Game 5 (Tactics): Time to bring in the fighting team. Tactics is all about taking cheques and kicking arse, which means questing is tricky but killing baddies is easier. In theory. Holding Gimli back for defence and Legolas back for assassinations I sent Thalin questing to try and murder things coming out of the encounter deck, as is his wont. It didn’t work out. Making little progress on the quests had my threat track going up, and due to some agonising decisions over what cards to play I ended up with some less useful attachments in play and limited resources whilst the monsters kept coming. I managed to place 1 Progress token on stage 1 before the end came to my heroes, in a bad way. Could this deck be worse than Leadership? Was my single solo victory a fluke??

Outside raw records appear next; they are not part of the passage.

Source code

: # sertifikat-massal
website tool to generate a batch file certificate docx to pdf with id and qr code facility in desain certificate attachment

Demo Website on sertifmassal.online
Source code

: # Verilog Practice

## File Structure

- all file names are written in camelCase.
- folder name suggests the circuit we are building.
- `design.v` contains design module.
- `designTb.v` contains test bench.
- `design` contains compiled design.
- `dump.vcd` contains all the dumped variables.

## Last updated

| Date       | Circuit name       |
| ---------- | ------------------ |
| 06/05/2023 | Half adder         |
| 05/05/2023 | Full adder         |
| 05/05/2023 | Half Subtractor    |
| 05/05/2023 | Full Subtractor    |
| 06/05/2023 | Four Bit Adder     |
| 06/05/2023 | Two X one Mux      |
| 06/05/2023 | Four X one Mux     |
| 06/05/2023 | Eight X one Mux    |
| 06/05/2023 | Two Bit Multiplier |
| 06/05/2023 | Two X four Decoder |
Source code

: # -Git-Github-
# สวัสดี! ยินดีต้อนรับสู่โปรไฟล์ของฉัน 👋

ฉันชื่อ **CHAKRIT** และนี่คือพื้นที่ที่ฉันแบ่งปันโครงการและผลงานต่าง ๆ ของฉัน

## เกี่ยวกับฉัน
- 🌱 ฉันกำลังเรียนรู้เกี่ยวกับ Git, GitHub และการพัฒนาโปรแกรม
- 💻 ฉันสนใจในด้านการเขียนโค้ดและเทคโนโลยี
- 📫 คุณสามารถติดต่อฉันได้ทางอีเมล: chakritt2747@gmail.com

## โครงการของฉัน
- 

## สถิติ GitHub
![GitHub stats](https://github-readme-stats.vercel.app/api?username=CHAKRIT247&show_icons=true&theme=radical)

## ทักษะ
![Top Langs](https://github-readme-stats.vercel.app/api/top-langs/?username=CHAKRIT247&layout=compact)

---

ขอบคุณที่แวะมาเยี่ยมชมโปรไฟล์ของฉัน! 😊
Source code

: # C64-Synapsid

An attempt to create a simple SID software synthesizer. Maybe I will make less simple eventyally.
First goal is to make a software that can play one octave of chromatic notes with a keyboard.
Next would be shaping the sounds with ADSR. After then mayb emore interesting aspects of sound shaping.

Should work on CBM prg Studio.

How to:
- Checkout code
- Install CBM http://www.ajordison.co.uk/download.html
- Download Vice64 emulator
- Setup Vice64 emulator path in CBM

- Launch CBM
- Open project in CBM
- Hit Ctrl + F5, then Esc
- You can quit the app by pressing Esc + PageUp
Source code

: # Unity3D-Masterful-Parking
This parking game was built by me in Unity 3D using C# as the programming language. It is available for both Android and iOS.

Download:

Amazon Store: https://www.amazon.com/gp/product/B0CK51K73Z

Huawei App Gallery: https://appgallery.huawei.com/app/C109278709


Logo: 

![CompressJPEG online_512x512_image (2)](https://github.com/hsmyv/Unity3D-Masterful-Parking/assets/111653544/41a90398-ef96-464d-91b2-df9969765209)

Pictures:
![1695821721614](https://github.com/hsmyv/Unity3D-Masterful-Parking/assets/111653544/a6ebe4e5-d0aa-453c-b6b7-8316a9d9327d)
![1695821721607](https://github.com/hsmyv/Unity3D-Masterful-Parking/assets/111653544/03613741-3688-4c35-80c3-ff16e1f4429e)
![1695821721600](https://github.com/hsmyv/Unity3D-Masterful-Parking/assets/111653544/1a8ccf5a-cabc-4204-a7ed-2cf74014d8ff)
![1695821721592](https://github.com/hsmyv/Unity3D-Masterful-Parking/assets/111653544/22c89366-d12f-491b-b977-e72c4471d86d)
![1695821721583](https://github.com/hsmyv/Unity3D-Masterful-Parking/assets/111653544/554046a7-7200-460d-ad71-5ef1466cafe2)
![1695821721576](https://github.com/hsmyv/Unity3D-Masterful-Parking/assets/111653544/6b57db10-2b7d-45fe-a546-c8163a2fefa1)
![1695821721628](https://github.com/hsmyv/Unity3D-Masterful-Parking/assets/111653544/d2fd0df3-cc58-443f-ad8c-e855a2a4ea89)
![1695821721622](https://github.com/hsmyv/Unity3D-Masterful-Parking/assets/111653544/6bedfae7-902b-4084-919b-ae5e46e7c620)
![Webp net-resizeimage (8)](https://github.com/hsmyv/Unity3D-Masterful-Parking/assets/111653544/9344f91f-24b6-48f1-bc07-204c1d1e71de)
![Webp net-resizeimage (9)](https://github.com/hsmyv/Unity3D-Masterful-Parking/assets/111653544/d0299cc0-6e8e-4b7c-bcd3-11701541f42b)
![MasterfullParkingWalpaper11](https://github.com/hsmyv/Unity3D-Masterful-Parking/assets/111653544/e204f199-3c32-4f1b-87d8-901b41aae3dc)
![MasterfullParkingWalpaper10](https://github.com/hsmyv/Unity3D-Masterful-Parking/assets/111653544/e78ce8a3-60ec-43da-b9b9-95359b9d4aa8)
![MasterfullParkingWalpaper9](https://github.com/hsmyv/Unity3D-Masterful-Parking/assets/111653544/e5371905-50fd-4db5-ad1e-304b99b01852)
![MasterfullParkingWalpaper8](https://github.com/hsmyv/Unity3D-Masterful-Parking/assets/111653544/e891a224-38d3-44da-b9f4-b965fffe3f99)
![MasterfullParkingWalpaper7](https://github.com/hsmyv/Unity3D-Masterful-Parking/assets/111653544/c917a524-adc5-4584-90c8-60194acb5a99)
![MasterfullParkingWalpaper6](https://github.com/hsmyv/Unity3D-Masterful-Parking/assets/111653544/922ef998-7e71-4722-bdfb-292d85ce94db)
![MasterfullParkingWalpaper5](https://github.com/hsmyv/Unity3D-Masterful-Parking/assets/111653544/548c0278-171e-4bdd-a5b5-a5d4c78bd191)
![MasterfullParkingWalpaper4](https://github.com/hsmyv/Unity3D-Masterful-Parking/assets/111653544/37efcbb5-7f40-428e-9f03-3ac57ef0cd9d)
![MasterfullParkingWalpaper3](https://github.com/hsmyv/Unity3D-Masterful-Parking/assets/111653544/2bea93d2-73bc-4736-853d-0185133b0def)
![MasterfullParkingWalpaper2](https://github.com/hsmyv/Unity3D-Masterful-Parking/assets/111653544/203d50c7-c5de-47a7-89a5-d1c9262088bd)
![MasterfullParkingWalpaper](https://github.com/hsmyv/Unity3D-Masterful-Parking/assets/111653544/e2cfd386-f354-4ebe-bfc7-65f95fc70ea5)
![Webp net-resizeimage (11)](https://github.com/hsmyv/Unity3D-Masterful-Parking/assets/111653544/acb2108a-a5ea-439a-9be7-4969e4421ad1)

Game 6 (Tactics): I regrouped, reshuffled and went back in. Carefully managing the steady stream of beasties I gave Legolas an early Gondolin blade and use his assassination techniques to put progress down on the quests and locations, almost coming to rely on this for my progress because of the low collective willpower of the Tactics group. Questing resulted in damage control rather than significant progress, so Legolas killing things seems key to keeping things moving with this deck. Bringing in some help early on I once again started being previous about my allies and keeping them around where I could. I also drew my Gandalf card early and kept him in hand, mindful of the possibility that Ungoliant’s Spawn could turn up any minute. With 2 brave allies backing me up I accrued my resources and threaded my way through to the final stage: a showdown with U Know Who Spawn. Worrying that perhaps the only way to win this scenario with a mono deck was to beat Beorn’s Path I genuinely started to consider removing this Ungoliant Spawn showdown card from the quest deck. Ploughing on I quickly brought Gandalf in who fired off a magical attack and caused the Ungodly Spawn no small amount of ball ache. I set up a trap for the nasty pastie: my brave Gondorian spearman steadied his spear and stood before the gigantic spider. It rushed down from the trees and swallowed him whole, whereupon my entire party set upon it hacking with their swords and axes. With a shrieking spasm the beast went down and the Tactics team won with 55VP.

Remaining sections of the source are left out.